Gone the proud etchings of Caravaggio, of Bernini and Maria Montessori that adorned the rather small, plain notes; gone the dizzying mental arithmetic – all those hundreds of thousands to buy pizza or a tank of petrol – that bedevilled every Italian holiday. In their place, a nagging exasperation at the way the price of just about everything seems to have exploded since the euro came in; partially offset by the comfortable sense of security, for this sometimes insecure nation, that comes from sharing a currency with solid neighbours such as the Germans and the French.

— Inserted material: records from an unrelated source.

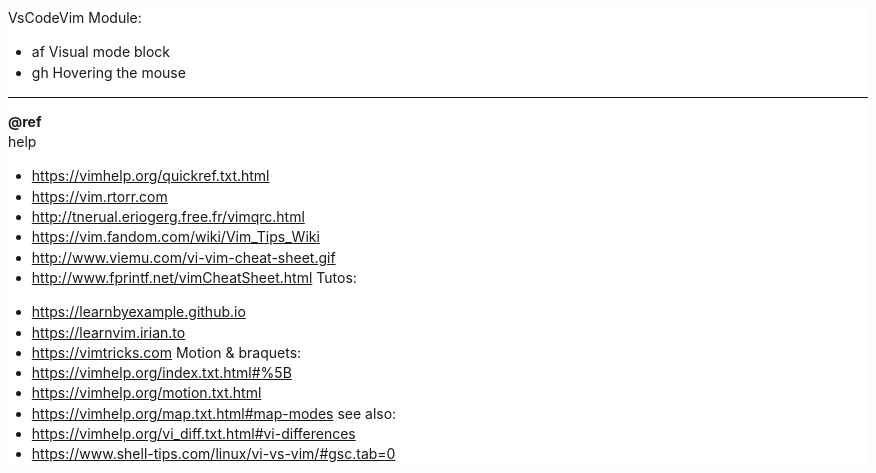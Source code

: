 VsCodeVim Module:
- af Visual mode block
- gh Hovering the mouse
 
---
**@ref**  
help
* https://vimhelp.org/quickref.txt.html
* https://vim.rtorr.com
* http://tnerual.eriogerg.free.fr/vimqrc.html
* https://vim.fandom.com/wiki/Vim_Tips_Wiki
* http://www.viemu.com/vi-vim-cheat-sheet.gif
* http://www.fprintf.net/vimCheatSheet.html
Tutos:
- https://learnbyexample.github.io
- https://learnvim.irian.to
- https://vimtricks.com
Motion & braquets:  
- https://vimhelp.org/index.txt.html#%5B  
- https://vimhelp.org/motion.txt.html  
- https://vimhelp.org/map.txt.html#map-modes
see also: 
- https://vimhelp.org/vi_diff.txt.html#vi-differences
- https://www.shell-tips.com/linux/vi-vs-vim/#gsc.tab=0 
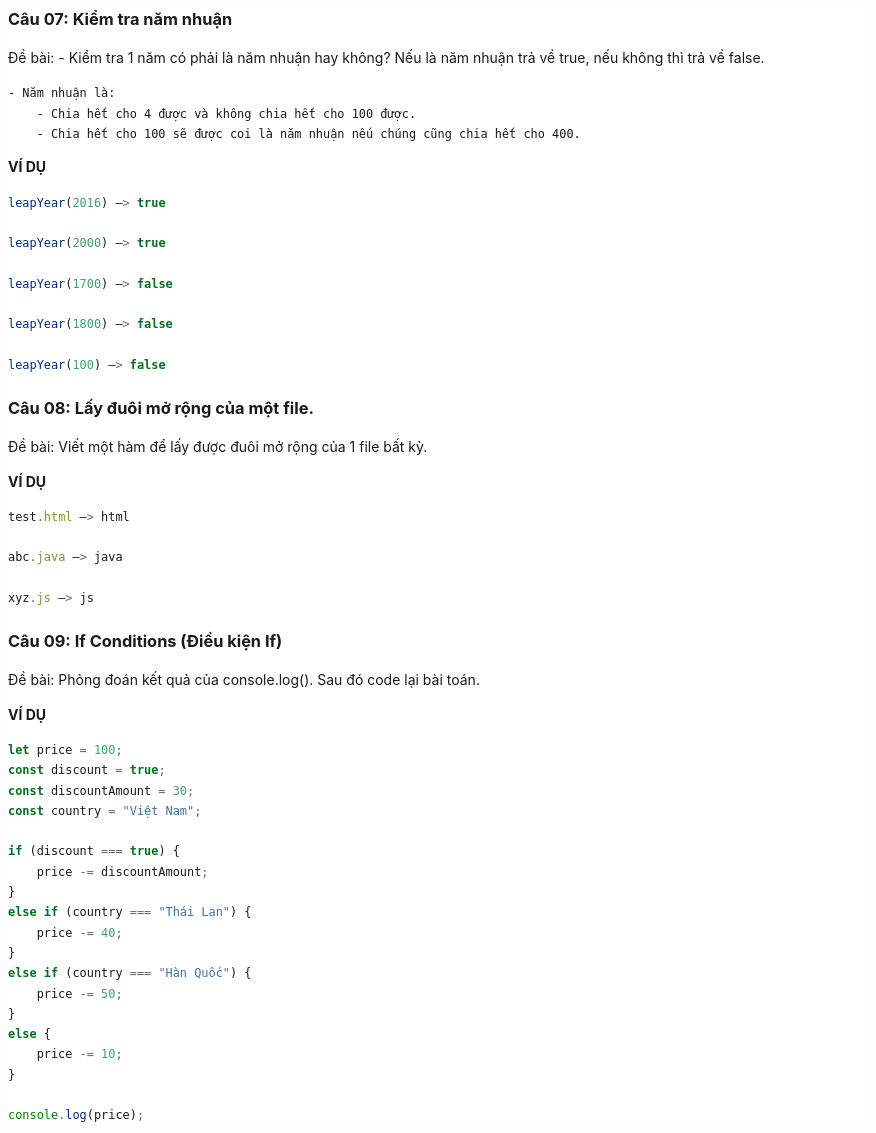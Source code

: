
### Câu 07: Kiểm tra năm nhuận

Đề bài: 
    - Kiểm tra 1 năm có phải là năm nhuận hay không? Nếu là năm nhuận trả về true,  nếu không thì trả về false.

    - Năm nhuận là:
        - Chia hết cho 4 được và không chia hết cho 100 được.
        - Chia hết cho 100 sẽ được coi là năm nhuận nếu chúng cũng chia hết cho 400.

**VÍ DỤ**
```javascript
leapYear(2016) —> true

leapYear(2000) —> true

leapYear(1700) —> false

leapYear(1800) —> false

leapYear(100) —> false
```

### Câu 08: Lấy đuôi mở rộng của một file.

Đề bài: Viết một hàm để lấy được đuôi mở rộng của 1 file bất kỳ.

**VÍ DỤ**
```javascript
test.html —> html

abc.java —> java

xyz.js —> js
```

### Câu 09: If Conditions (Điều kiện If)

Đề bài: Phỏng đoán kết quả của console.log(). Sau đó code lại bài toán.  

**VÍ DỤ**
```javascript
let price = 100;
const discount = true;
const discountAmount = 30;
const country = "Việt Nam";

if (discount === true) {
    price -= discountAmount;
}
else if (country === "Thái Lan") {
    price -= 40;
} 
else if (country === "Hàn Quốc") {
    price -= 50;
} 
else {
    price -= 10;
}

console.log(price);
```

But although the lira has long since vanished from the supermarket tills, billions remain stashed away in people's homes: some 4 per cent of the total in circulation was never surrendered. So when Marco Pizzi, a retailer outside Milan with a chain of shops selling shoes and clothes, noticed that his customers were not splashing out on Christmas presents to the extent that he might wish, he hit on a crafty incentive: last Thursday he switched back to the lira.

Since then he has been attracting the customers his competitors simply could not reach: the teenage girl who found a 10,000-lira note at the bottom of a drawer, the young boy who brought in 50,000 lira in 100 and 200 lira coins. And if the lira won't stretch, you can top it up with the new stuff. "We've had a real boost in sales," he claimed.

Mr Pizzi's inspiration was the town of Kropp in Germany, where recession-hit shopkeepers have been accepting deutschmarks for months.

And although the lira was officially de-recognised on 28 February, the banks are still willing to turn his earnings back into real money. "Yes, I checked," he said.